Over the years, we have certainly seen a dramatic reduction in the number of poor around the world, and the percentages now are nothing compared to decades past. But, we still have the poor, especially in rich countries. When we overlay on this the issues of income inequality and the implications of the digital revolution, is there anything else that we can do?
Why not simply give everybody money and take care of poverty?
Figure out a reasonable amount — the official poverty line amounts to about $25,000 for a family of four; a full-time job at $15 an hour would provide about $30,000 a year — and hand every adult a monthly check. The minimum-wage worker stretching to make it to payday, the single mother balancing child care and a job — everybody would get the same thing.
Poverty would be over, at a stroke.
Being universal — that is, for the homeless and the masters of the universe alike — the program would be free of the cumbersome assessments required to determine eligibility. It would also escape the stigma typically attached to programs for the poor.
That is the very idea of Basic Income.
In my classes, I present students with a thought experiment. The digital technology is getting better by the minute and software and physical robots are making the economy highly productive. At the same time, quite a few, whose jobs have been eliminated thanks to the "digital workers" are earning little even when working a lot. So, in the near future, if the "digital workers" are productive enough and all it takes is a little bit of taxes on the rich to guarantee everybody a basic income, will the students support such an idea?
Switzerland put that to test, via a referendum:
Final results from Sunday's referendum showed that nearly 77% opposed the plan, with only 23% backing it.
Among those who opposed it, there was a worry that the open borders would immediately attract quite a few:
Luzi Stamm, a member of parliament for the right-wing Swiss People's Party, opposed the idea.This is only the beginning.
"Theoretically, if Switzerland were an island, the answer is yes. But with open borders, it's a total impossibility, especially for Switzerland, with a high living standard," he said.
"If you would offer every individual a Swiss amount of money, you would have billions of people who would try to move into Switzerland."
Finland is gearing up to launch a large-scale trial next year, and a more limited effort is current underway in Utrecht, the Netherlands. Y Combinator, the US-based investment company, is doing a pilot in Oakland, California. The government of Ontario, Canada, is launching a test this year, and GiveDirectly, a cash transfer charity, is doing a test in Kenya.Do not hastily conclude that it is only the knee-jerk liberals who support the idea.
Some thinkers on the right, too, have managed to overcome their general distaste for government welfare to support the idea. This month, Charles Murray of the American Enterprise Institute will publish an updated version of his plan to replace welfare as we know it with a dollop of $10,000 in after-tax income for every American above the age of 21.We need to continue to think about these, and more, because we need to design a new social contract for the twenty-first century, in order to replace the highly frayed safety nets from the previous era.
3 comments:
To put it as mildly as I can, this is a daft idea. The worst way to attack poverty is to give freebies. India already has exactly the scheme these countries and provinces are fiddling with - NREGA. You have to come to rural India and see what a massive disincentive to work this has become.
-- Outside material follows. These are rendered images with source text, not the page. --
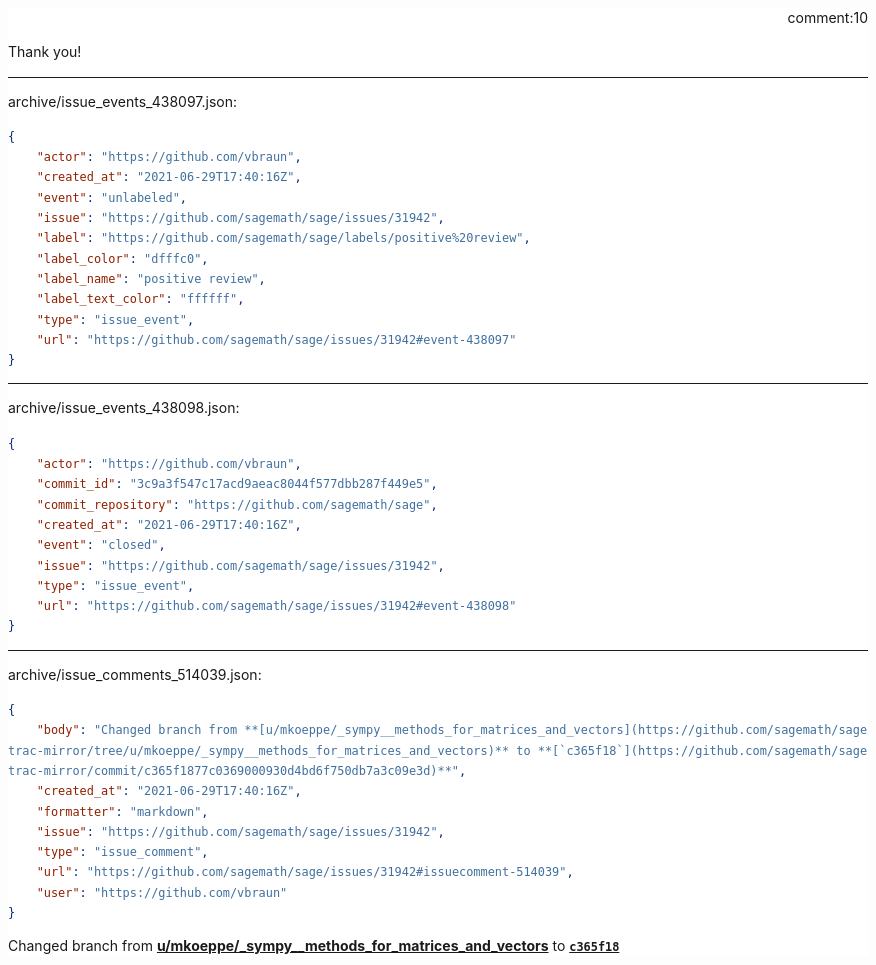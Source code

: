 <div id="comment:10" align="right">comment:10</div>

Thank you!



---

archive/issue_events_438097.json:
```json
{
    "actor": "https://github.com/vbraun",
    "created_at": "2021-06-29T17:40:16Z",
    "event": "unlabeled",
    "issue": "https://github.com/sagemath/sage/issues/31942",
    "label": "https://github.com/sagemath/sage/labels/positive%20review",
    "label_color": "dfffc0",
    "label_name": "positive review",
    "label_text_color": "ffffff",
    "type": "issue_event",
    "url": "https://github.com/sagemath/sage/issues/31942#event-438097"
}
```



---

archive/issue_events_438098.json:
```json
{
    "actor": "https://github.com/vbraun",
    "commit_id": "3c9a3f547c17acd9aeac8044f577dbb287f449e5",
    "commit_repository": "https://github.com/sagemath/sage",
    "created_at": "2021-06-29T17:40:16Z",
    "event": "closed",
    "issue": "https://github.com/sagemath/sage/issues/31942",
    "type": "issue_event",
    "url": "https://github.com/sagemath/sage/issues/31942#event-438098"
}
```



---

archive/issue_comments_514039.json:
```json
{
    "body": "Changed branch from **[u/mkoeppe/_sympy__methods_for_matrices_and_vectors](https://github.com/sagemath/sagetrac-mirror/tree/u/mkoeppe/_sympy__methods_for_matrices_and_vectors)** to **[`c365f18`](https://github.com/sagemath/sagetrac-mirror/commit/c365f1877c0369000930d4bd6f750db7a3c09e3d)**",
    "created_at": "2021-06-29T17:40:16Z",
    "formatter": "markdown",
    "issue": "https://github.com/sagemath/sage/issues/31942",
    "type": "issue_comment",
    "url": "https://github.com/sagemath/sage/issues/31942#issuecomment-514039",
    "user": "https://github.com/vbraun"
}
```

Changed branch from **[u/mkoeppe/_sympy__methods_for_matrices_and_vectors](https://github.com/sagemath/sagetrac-mirror/tree/u/mkoeppe/_sympy__methods_for_matrices_and_vectors)** to **[`c365f18`](https://github.com/sagemath/sagetrac-mirror/commit/c365f1877c0369000930d4bd6f750db7a3c09e3d)**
The solution is to promote jobs and employment. Why is it so difficult for all of us to learn from China. The greatest success on poverty alleviation in history did not come from a handout - it came from economic growth.
By the way pause and think of the statement - "the official poverty line amounts to about $25,000 for a family of four" . This is where the problem is in the US. For 90% of the world's population, this is a fortune, not a subsistence wage.
The social contract will differ from society to society. The Norwegians might draw up a contract for themselves that does not have to be the same as the contract that Canadians draw up for themselves. So, unlike you, I am not shocked at the official poverty line for any country.
The Basic Income idea is an intellectual and policy discussion primarily for the advanced economies. These are countries where population growth has stagnated or is even in decline, and where the high levels of automation and outsourcing are not generating the kinds of jobs that are needed for the contractually agreed upon minimum level of existence. The Basic Income discussion does not have India in mind, or even China. You are mixing up apples and oranges and, hence, are coming up with very sour lemon juice ;)
Guess what?
I came across an op-ed on this very issue of basic income in India, by Pranab Bardhan who was awesome when I heard him talk way back when I was in second year of grad school ...
https://t.co/lvpdLeiaTK
"If each of India’s 1.25 billion citizens received an annual basic income of 10,000 rupees ($149) – about three-quarters of the official poverty line – the total payout would come to about 10% of GDP. The National Institute of Public Finance and Policy in Delhi estimates that every year the Indian government doles out significantly more than that in implicit or explicit subsidies to better-off sections of the population, not to mention tax exemptions to the corporate sector. By discontinuing some or all of these subsidies – which, of course, do not include expenditures in areas like health, education, nutrition, rural and urban development programs, and environmental protection – the government could secure the funds to offer everyone, rich and poor, a reasonable basic income."